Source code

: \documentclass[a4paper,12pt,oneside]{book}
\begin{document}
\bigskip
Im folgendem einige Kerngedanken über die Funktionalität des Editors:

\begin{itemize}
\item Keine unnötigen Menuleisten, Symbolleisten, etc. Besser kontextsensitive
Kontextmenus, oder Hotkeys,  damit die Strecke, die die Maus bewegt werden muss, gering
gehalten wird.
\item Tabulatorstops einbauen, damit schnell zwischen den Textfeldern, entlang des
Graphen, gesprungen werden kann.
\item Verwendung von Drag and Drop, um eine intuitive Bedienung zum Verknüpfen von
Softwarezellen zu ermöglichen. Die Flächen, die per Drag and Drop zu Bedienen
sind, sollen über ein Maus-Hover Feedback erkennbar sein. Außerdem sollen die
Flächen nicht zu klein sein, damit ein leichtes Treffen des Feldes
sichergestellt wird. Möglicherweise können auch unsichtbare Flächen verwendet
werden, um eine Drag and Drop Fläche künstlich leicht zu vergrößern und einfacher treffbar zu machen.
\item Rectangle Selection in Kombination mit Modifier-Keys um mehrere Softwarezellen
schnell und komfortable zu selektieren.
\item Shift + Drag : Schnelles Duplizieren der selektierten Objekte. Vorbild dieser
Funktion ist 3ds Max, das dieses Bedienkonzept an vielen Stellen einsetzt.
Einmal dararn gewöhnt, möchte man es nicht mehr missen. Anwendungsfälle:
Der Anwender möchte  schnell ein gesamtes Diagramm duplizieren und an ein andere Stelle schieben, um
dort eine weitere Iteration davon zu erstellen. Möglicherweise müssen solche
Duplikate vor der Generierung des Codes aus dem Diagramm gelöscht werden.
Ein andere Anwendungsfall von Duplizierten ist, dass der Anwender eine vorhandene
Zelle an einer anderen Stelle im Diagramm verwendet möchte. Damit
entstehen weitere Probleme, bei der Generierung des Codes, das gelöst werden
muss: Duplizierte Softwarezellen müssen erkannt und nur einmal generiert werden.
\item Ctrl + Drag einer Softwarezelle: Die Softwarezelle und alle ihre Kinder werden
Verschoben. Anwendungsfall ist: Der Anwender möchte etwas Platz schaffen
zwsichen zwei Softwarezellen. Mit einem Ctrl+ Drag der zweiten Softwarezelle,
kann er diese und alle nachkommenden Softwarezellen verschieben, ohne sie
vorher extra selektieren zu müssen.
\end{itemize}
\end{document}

++++++++++++++++++++

Task to carry out: Please print the whole of the material verbatim.

Your solution:
Source code

: \documentclass[a4paper,12pt,oneside]{book}
\begin{document}
\bigskip
Im folgendem einige Kerngedanken über die Funktionalität des Editors:

\begin{itemize}
\item Keine unnötigen Menuleisten, Symbolleisten, etc. Besser kontextsensitive
Kontextmenus, oder Hotkeys,  damit die Strecke, die die Maus bewegt werden muss, gering
gehalten wird.
\item Tabulatorstops einbauen, damit schnell zwischen den Textfeldern, entlang des
Graphen, gesprungen werden kann.
\item Verwendung von Drag and Drop, um eine intuitive Bedienung zum Verknüpfen von
Softwarezellen zu ermöglichen. Die Flächen, die per Drag and Drop zu Bedienen
sind, sollen über ein Maus-Hover Feedback erkennbar sein. Außerdem sollen die
Flächen nicht zu klein sein, damit ein leichtes Treffen des Feldes
sichergestellt wird. Möglicherweise können auch unsichtbare Flächen verwendet
werden, um eine Drag and Drop Fläche künstlich leicht zu vergrößern und einfacher treffbar zu machen.
\item Rectangle Selection in Kombination mit Modifier-Keys um mehrere Softwarezellen
schnell und komfortable zu selektieren.
\item Shift + Drag : Schnelles Duplizieren der selektierten Objekte. Vorbild dieser
Funktion ist 3ds Max, das dieses Bedienkonzept an vielen Stellen einsetzt.
Einmal dararn gewöhnt, möchte man es nicht mehr missen. Anwendungsfälle:
Der Anwender möchte  schnell ein gesamtes Diagramm duplizieren und an ein andere Stelle schieben, um
dort eine weitere Iteration davon zu erstellen. Möglicherweise müssen solche
Duplikate vor der Generierung des Codes aus dem Diagramm gelöscht werden.
Ein andere Anwendungsfall von Duplizierten ist, dass der Anwender eine vorhandene
Zelle an einer anderen Stelle im Diagramm verwendet möchte. Damit
entstehen weitere Probleme, bei der Generierung des Codes, das gelöst werden
muss: Duplizierte Softwarezellen müssen erkannt und nur einmal generiert werden.
\item Ctrl + Drag einer Softwarezelle: Die Softwarezelle und alle ihre Kinder werden
Verschoben. Anwendungsfall ist: Der Anwender möchte etwas Platz schaffen
zwsichen zwei Softwarezellen. Mit einem Ctrl+ Drag der zweiten Softwarezelle,
kann er diese und alle nachkommenden Softwarezellen verschieben, ohne sie
vorher extra selektieren zu müssen.
\end{itemize}
\end{document}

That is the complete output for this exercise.